In a post on the studio’s website titled “Why the original No Time To Explain sucked,” tinyBuild CEO Alex Nichiporchik explained that in 2011, following a successful Kickstarter campaign for No Time To Explain that saw more than 2,000 backers donate $26,000 in funding, he received a message from BUKA Entertainment, a Russian publisher interested in working with the studio. BUKA proposed a publishing contract that would guarantee “$20,000 advance on royalties,” an additional dollar on every copy sold, and Steam access.
However, after the next few months of development the studio had still not received its funding from BUKA. Another message to the publisher followed, when it was revealed that BUKA’s independent projects had “collapsed,” including a failed collector’s edition of Super Meat Boy, and it was terminating the No Time To Explain contract.

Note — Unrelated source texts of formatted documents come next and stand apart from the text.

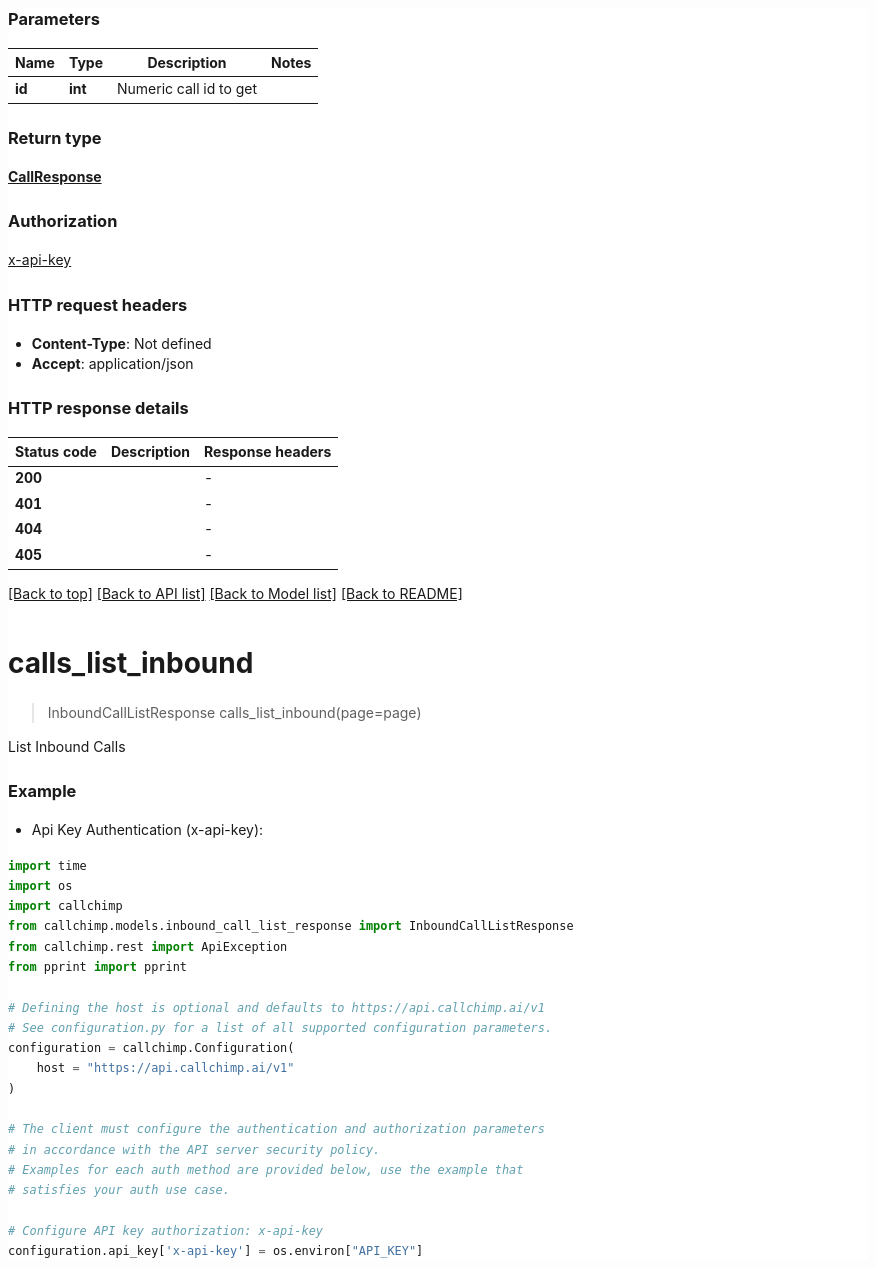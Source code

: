 

### Parameters


Name | Type | Description  | Notes
------------- | ------------- | ------------- | -------------
 **id** | **int**| Numeric call id to get | 

### Return type

[**CallResponse**](CallResponse.md)

### Authorization

[x-api-key](../README.md#x-api-key)

### HTTP request headers

 - **Content-Type**: Not defined
 - **Accept**: application/json

### HTTP response details

| Status code | Description | Response headers |
|-------------|-------------|------------------|
**200** |  |  -  |
**401** |  |  -  |
**404** |  |  -  |
**405** |  |  -  |

[[Back to top]](#) [[Back to API list]](../README.md#documentation-for-api-endpoints) [[Back to Model list]](../README.md#documentation-for-models) [[Back to README]](../README.md)

# **calls_list_inbound**
> InboundCallListResponse calls_list_inbound(page=page)

List Inbound Calls



### Example

* Api Key Authentication (x-api-key):

```python
import time
import os
import callchimp
from callchimp.models.inbound_call_list_response import InboundCallListResponse
from callchimp.rest import ApiException
from pprint import pprint

# Defining the host is optional and defaults to https://api.callchimp.ai/v1
# See configuration.py for a list of all supported configuration parameters.
configuration = callchimp.Configuration(
    host = "https://api.callchimp.ai/v1"
)

# The client must configure the authentication and authorization parameters
# in accordance with the API server security policy.
# Examples for each auth method are provided below, use the example that
# satisfies your auth use case.

# Configure API key authorization: x-api-key
configuration.api_key['x-api-key'] = os.environ["API_KEY"]

```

At this point, the studio split the game into two parts to attempt to salvage its hard work, but low sales and an eventual critical bashing on Steam Greenlight meant the dream was over … or so Nichiporchik thought. A meeting with DoubleDutch Games and its wildly successful game Speedrunners led to tinyBuild acting as a publisher for the first time, investing resources into DoubleDutch’s project for the move from Xbox to PC. The decision turned out to be a good one, as the profit from Speedrunners allowed tinyBuild to take another crack at No Time To Explain.
The new version of No Time To Explain includes four-player multiplayer, a dedicated dance button, and in tinyBuild’s words, “boss battles that don’t suck.” In a world where studios fail to admit mistakes, this level of honesty is refreshing.
“And now you’re getting the game you deserved originally.” Nichiporchik says. “I’m sorry it took this long.”